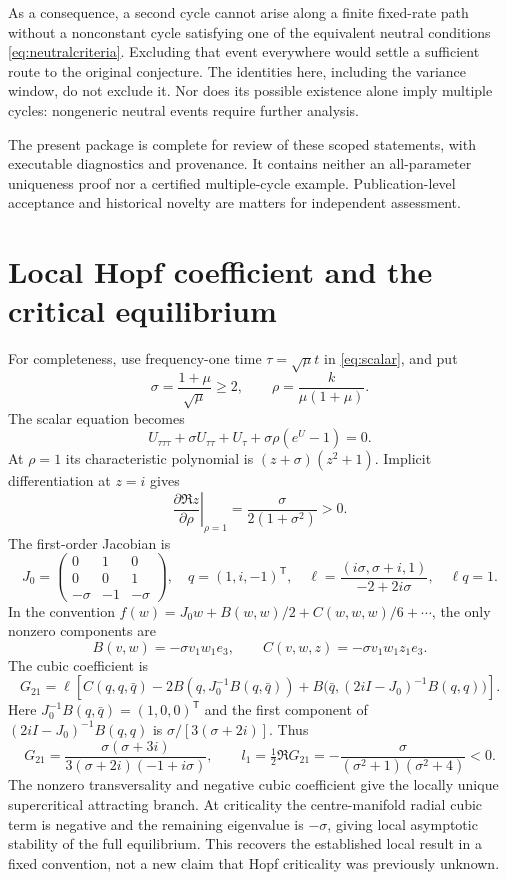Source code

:\documentclass[11pt,a4paper]{article}
\numberwithin{equation}{section}
\theoremstyle{remark}\newtheorem{remark}[theorem]{Remark}
\begin{document}
As a consequence, a second cycle cannot arise along a finite fixed-rate path without a nonconstant cycle satisfying one of the equivalent neutral conditions \eqref{eq:neutralcriteria}. Excluding that event everywhere would settle a sufficient route to the original conjecture. The identities here, including the variance window, do not exclude it. Nor does its possible existence alone imply multiple cycles: nongeneric neutral events require further analysis.

The present package is complete for review of these scoped statements, with executable diagnostics and provenance. It contains neither an all-parameter uniqueness proof nor a certified multiple-cycle example. Publication-level acceptance and historical novelty are matters for independent assessment.

\appendix
\section{Local Hopf coefficient and the critical equilibrium}\label{app:hopf}
For completeness, use frequency-one time $\tau=\sqrt\mu t$ in \eqref{eq:scalar}, and put
\[
\sigma=\frac{1+\mu}{\sqrt\mu}\ge2,\qquad
\rho=\frac{k}{\mu(1+\mu)}.
\]
The scalar equation becomes
\[
U_{\tau\tau\tau}+\sigma U_{\tau\tau}+U_\tau+\sigma\rho(e^U-1)=0.
\]
At $\rho=1$ its characteristic polynomial is $(z+\sigma)(z^2+1)$. Implicit differentiation at $z=i$ gives
\[
\left.\frac{\partial\Re z}{\partial\rho}\right|_{\rho=1}
=\frac{\sigma}{2(1+\sigma^2)}>0.
\]
The first-order Jacobian is
\[
J_0=\begin{pmatrix}0&1&0\\0&0&1\\-\sigma&-1&-\sigma\end{pmatrix},\quad
q=(1,i,-1)^{\mathsf T},\quad
\ell=\frac{(i\sigma,\sigma+i,1)}{-2+2i\sigma},\quad \ell q=1.
\]
In the convention $f(w)=J_0w+B(w,w)/2+C(w,w,w)/6+\cdots$, the only nonzero components are
\[
B(v,w)=-\sigma v_1w_1e_3,\qquad
C(v,w,z)=-\sigma v_1w_1z_1e_3.
\]
The cubic coefficient is
\[
G_{21}=\ell\left[C(q,q,\bar q)-2B(q,J_0^{-1}B(q,\bar q))
+B\bigl(\bar q,(2iI-J_0)^{-1}B(q,q)\bigr)\right].
\]
Here $J_0^{-1}B(q,\bar q)=(1,0,0)^{\mathsf T}$ and the first component of $(2iI-J_0)^{-1}B(q,q)$ is $\sigma/[3(\sigma+2i)]$. Thus
\[
G_{21}=\frac{\sigma(\sigma+3i)}{3(\sigma+2i)(-1+i\sigma)},\qquad
l_1=\tfrac12\Re G_{21}
=-\frac{\sigma}{(\sigma^2+1)(\sigma^2+4)}<0.
\]
The nonzero transversality and negative cubic coefficient give the locally unique supercritical attracting branch. At criticality the centre-manifold radial cubic term is negative and the remaining eigenvalue is $-\sigma$, giving local asymptotic stability of the full equilibrium. This recovers the established local result in a fixed convention, not a new claim that Hopf criticality was previously unknown.
\end{document}
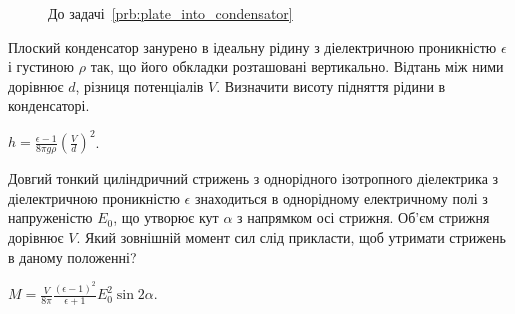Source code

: \begin{figure}[h!]\centering
\caption{До задачі~\ref{prb:plate_into_condensator}}
\label{plate_into_condensator}
\end{figure}




\begin{problem}%
Плоский конденсатор занурено в ідеальну рідину з діелектричною проникністю $\epsilon$ і густиною $\rho$ так, що його обкладки розташовані вертикально. Відтань між ними дорівнює $d$, різниця потенціалів $V$. Визначити висоту підняття рідини в конденсаторі.
\begin{solution}
	$h = \frac{\epsilon - 1}{8\pi g \rho} \left(\frac{V}{d} \right)^2$.
\end{solution}
\end{problem}

\begin{problem}%
Довгий тонкий циліндричний стрижень з однорідного ізотропного діелектрика з діелектричною проникністю $\epsilon$ знаходиться в однорідному електричному полі з напруженістю $E_0$, що утворює кут $\alpha$ з напрямком осі стрижня. Об'єм стрижня дорівнює $V$. Який зовнішній момент сил слід прикласти, щоб утримати стрижень в даному положенні?
\begin{solution}
	$M = \frac{V}{8\pi} \frac{(\epsilon - 1)^2}{\epsilon + 1} E_0^2\sin2\alpha$.
\end{solution}
\end{problem}

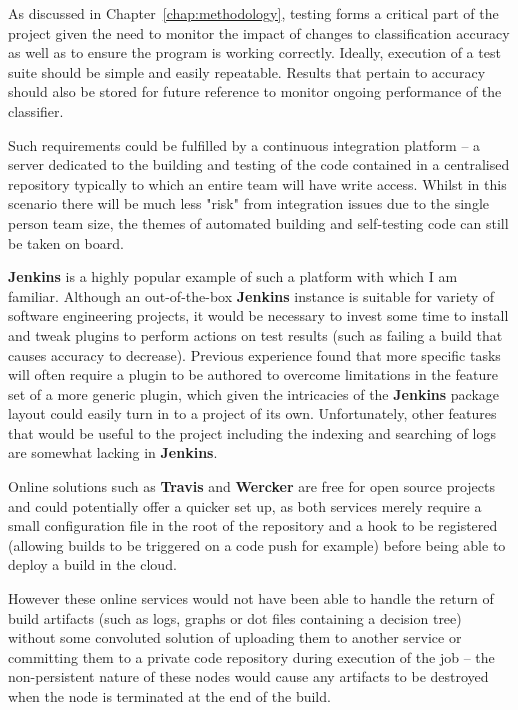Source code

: As discussed in Chapter~\ref{chap:methodology}, testing forms a critical part of
the project given the need to monitor the impact of changes to classification
accuracy as well as to ensure the program is working correctly. Ideally,
execution of a test suite should be simple and easily repeatable. Results that
pertain to accuracy should also be stored for future reference to monitor
ongoing performance of the classifier.

Such requirements could be fulfilled by a continuous integration platform -- a
server dedicated to the building and testing of the code contained in a
centralised repository typically to which an entire team will have write
access\citep{fowler-ci}. Whilst in this scenario there will be much less "risk"
from integration issues due to the single person team size, the themes of
automated building and self-testing code can still be taken on board.

\textbf{Jenkins}\citep{Jenkins} is a highly popular\cite{jenkins-stats} example
of such a platform with which I am familiar. Although an out-of-the-box
\textbf{Jenkins} instance is suitable for variety of software engineering
projects, it would be necessary to invest some time to install and tweak plugins
to perform actions on test results (such as failing a build that causes accuracy
to decrease).  Previous experience found that more specific tasks will often
require a plugin to be authored to overcome limitations in the feature set of a
more generic plugin, which given the intricacies of the \textbf{Jenkins} package
layout could easily turn in to a project of its own. Unfortunately, other
features that would be useful to the project including the indexing and
searching of logs are somewhat lacking in \textbf{Jenkins}.

Online solutions such as \textbf{Travis}\citep{travis-ci} and
\textbf{Wercker}\citep{wercker} are free for open source projects and could
potentially offer a quicker set up, as both services merely require a small
configuration file in the root of the repository and a hook to be registered
(allowing builds to be triggered on a code push for example) before being able
to deploy a build in the cloud.

However these online services would not have been able to handle the return of
build artifacts (such as logs, graphs or dot files containing a decision tree)
without some convoluted solution of uploading them to another service or
committing them to a private code repository during execution of the job -- the
non-persistent nature of these nodes would cause any artifacts to be destroyed
when the node is terminated at the end of the build.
------
**TRY IT**: For every line of the material that holds the word "coefficient", make a copy.

**YOUR RESPONSE**:
\section{Local Hopf coefficient and the critical equilibrium}\label{app:hopf}
The cubic coefficient is
The nonzero transversality and negative cubic coefficient give the locally unique supercritical attracting branch. At criticality the centre-manifold radial cubic term is negative and the remaining eigenvalue is $-\sigma$, giving local asymptotic stability of the full equilibrium. This recovers the established local result in a fixed convention, not a new claim that Hopf criticality was previously unknown.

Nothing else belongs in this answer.